Given the records below, pull every line with the word "share" into the answer.

* _Data to examine_:
--------
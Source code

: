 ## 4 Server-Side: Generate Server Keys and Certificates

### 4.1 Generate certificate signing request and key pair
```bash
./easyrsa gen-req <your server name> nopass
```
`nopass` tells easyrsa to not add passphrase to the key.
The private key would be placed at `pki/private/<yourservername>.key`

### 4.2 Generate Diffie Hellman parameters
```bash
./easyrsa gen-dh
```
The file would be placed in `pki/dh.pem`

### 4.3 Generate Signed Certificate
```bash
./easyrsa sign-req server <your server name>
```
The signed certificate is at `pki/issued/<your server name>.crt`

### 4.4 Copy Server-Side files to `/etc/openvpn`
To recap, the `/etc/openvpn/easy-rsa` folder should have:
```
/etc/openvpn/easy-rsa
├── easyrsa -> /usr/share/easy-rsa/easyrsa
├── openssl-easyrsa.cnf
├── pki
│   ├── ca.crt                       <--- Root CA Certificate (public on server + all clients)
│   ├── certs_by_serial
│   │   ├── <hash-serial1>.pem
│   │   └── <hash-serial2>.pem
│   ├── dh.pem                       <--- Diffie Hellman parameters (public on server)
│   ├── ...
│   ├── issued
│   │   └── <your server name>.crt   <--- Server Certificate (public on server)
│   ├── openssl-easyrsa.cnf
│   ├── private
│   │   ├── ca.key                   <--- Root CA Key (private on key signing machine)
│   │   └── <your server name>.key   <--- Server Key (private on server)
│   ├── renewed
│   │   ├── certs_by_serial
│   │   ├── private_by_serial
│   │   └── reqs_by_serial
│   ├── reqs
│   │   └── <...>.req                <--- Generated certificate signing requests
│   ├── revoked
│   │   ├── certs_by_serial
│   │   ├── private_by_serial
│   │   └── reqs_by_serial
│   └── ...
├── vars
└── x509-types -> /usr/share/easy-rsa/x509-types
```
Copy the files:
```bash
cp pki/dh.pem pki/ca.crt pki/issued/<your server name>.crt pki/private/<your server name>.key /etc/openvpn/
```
--------
* _Output for this exercise_:
├── easyrsa -> /usr/share/easy-rsa/easyrsa
└── x509-types -> /usr/share/easy-rsa/x509-types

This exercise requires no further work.